FIG. 2 is a block diagram illustrating an example computing system that may perform the techniques of this disclosure. As shown, computing system 200 comprises processing circuitry 243 and memory 202 for executing ADAS 203, which may represent an example instance of any controller 114 described in this disclosure, such as controller 114 of FIG. 1.
Computing system 200 may be implemented as any suitable external computing system accessible by controller 114, such as one or more server computers, workstations, laptops, mainframes, appliances, embedded computing systems, cloud computing systems, High-Performance Computing (HPC) systems (i.e., supercomputing systems) and/or other computing systems that may be capable of performing operations and/or functions described in accordance with one or more aspects of the present disclosure. In some examples, computing system 200 may represent a cloud computing system, server farm, and/or server cluster (or portion thereof) that provides services to client devices and other devices or systems. In other examples, computing system 200 may represent or be implemented through one or more virtualized compute instances (e.g., virtual machines, containers, etc.) of a data center, cloud computing system, server farm, and/or server cluster. In an aspect, computing system 200 is disposed in vehicle 102.
For example, from perspective of training a model, computing system 200 may be part of a cloud computing system. From perspective of run-time, computing system 200 may be part of a vehicle.
The techniques described in this disclosure may be implemented, at least in part, in hardware, software, firmware or any combination thereof. For example, various aspects of the described techniques may be implemented within processing circuitry 243 of computing system 200, which may include one or more of a microprocessor, a controller, a digital signal processor (DSP), an application specific integrated circuit (ASIC), a field-programmable gate array (FPGA), or equivalent discrete or integrated logic circuitry, or other types of processing circuitry. The term “processor” or “processing circuitry” may generally refer to any of the foregoing logic circuitry, alone or in combination with other logic circuitry, or any other equivalent circuitry. A control unit comprising hardware may also perform one or more of the techniques of this disclosure.
In another example, computing system 200 comprises any suitable computing system having one or more computing devices, such as desktop computers, laptop computers, gaming consoles, smart televisions, handheld devices, tablets, mobile telephones, smartphones, etc. In some examples, at least a portion of computing system 200 is distributed across a cloud computing system, a data center, or across a network, such as the Internet, another public or private communications network, for instance, broadband, cellular, Wi-Fi, ZigBee, Bluetooth® (or other personal area network—PAN), Near-Field Communication (NFC), ultrawideband, satellite, enterprise, service provider and/or other types of communication networks, for transmitting data between computing systems, servers, and computing devices.

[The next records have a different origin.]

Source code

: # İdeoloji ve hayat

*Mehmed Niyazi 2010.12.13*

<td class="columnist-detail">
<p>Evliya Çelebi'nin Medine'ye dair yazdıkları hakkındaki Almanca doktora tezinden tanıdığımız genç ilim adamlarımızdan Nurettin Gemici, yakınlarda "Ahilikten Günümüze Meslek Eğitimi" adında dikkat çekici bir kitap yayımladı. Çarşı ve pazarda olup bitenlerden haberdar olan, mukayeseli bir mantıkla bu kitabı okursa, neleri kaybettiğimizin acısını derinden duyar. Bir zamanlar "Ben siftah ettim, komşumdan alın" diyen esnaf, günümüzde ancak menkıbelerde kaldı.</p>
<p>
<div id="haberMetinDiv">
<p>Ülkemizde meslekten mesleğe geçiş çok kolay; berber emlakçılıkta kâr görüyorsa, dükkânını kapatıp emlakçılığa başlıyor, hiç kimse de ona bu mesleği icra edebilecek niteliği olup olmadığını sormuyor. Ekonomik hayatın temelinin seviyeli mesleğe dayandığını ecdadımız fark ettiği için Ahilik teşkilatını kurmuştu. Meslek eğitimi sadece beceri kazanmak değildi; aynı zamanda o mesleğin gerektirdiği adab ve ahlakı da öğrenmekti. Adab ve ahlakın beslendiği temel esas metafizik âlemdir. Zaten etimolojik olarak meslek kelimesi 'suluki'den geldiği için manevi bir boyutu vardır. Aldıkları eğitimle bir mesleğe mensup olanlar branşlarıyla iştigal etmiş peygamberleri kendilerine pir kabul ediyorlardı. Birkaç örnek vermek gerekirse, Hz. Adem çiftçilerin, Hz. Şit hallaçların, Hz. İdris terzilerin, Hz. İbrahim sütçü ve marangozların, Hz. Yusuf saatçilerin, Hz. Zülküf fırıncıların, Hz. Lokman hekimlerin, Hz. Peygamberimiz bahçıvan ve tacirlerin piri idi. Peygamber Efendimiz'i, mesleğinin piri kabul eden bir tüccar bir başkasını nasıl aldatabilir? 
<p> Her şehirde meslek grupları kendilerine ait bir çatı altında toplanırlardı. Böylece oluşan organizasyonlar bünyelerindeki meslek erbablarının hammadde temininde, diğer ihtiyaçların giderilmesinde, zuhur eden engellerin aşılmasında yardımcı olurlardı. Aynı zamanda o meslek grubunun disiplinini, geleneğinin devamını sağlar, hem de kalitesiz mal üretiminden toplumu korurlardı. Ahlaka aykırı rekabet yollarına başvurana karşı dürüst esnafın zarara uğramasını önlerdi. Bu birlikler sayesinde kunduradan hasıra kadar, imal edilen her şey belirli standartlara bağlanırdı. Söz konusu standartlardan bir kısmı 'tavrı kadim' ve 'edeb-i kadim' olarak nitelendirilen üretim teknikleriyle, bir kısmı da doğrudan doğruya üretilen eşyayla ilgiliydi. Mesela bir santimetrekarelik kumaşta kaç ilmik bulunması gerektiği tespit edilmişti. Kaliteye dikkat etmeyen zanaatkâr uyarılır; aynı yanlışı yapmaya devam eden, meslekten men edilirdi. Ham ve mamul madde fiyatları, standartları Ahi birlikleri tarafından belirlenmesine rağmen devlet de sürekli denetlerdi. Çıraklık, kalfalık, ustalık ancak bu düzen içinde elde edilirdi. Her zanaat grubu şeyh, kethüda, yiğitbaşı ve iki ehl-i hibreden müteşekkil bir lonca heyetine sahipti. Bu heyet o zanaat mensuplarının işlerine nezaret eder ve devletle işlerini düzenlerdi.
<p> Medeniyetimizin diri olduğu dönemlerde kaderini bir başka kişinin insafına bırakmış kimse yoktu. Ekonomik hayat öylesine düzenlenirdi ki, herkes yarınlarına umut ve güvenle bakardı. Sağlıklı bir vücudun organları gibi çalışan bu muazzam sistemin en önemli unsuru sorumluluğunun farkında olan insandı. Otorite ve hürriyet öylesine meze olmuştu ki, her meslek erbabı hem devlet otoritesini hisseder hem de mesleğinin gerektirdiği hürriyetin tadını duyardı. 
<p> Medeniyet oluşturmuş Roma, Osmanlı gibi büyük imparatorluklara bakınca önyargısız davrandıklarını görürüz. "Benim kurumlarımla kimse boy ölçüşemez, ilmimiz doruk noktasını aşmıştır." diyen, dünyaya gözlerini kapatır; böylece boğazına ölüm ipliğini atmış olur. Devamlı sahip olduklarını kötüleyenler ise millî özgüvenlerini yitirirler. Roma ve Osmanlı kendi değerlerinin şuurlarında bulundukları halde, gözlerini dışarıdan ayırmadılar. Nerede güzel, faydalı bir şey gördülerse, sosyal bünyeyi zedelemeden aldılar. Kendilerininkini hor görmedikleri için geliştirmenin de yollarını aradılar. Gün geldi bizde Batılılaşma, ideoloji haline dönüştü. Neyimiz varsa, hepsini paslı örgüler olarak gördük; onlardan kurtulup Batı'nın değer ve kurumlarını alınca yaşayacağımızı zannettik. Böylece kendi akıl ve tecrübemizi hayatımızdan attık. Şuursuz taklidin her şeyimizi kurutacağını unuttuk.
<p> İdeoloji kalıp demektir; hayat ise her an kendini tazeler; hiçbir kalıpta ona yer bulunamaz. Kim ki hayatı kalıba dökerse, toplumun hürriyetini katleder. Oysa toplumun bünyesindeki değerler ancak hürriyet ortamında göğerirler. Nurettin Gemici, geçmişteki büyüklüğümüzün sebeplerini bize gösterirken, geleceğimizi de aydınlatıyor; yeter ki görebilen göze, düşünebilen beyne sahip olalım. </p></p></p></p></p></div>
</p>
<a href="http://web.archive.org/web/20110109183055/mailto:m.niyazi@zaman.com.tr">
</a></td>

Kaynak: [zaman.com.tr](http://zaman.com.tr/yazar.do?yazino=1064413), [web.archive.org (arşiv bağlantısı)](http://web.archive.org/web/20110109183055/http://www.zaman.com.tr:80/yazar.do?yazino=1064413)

Memory 202 may comprise one or more storage devices. One or more components of computing system 200 (e.g., processing circuitry 243, memory 202, etc.) may be interconnected to enable inter-component communications (physically, communicatively, and/or operatively). In some examples, such connectivity may be provided by a system bus, a network connection, an inter-process communication data structure, local area network, wide area network, or any other method for communicating data. Processing circuitry 243 of computing system 200 may implement functionality and/or execute instructions associated with computing system 200. Examples of processing circuitry 243 include microprocessors, application processors, display controllers, auxiliary processors, one or more sensor hubs, and any other hardware configured to function as a processor, a processing unit, or a processing device. Computing system 200 may use processing circuitry 243 to perform operations in accordance with one or more aspects of the present disclosure using software, hardware, firmware, or a mixture of hardware, software, and firmware residing in and/or executing at computing system 200. The one or more storage devices of memory 202 may be distributed among multiple devices.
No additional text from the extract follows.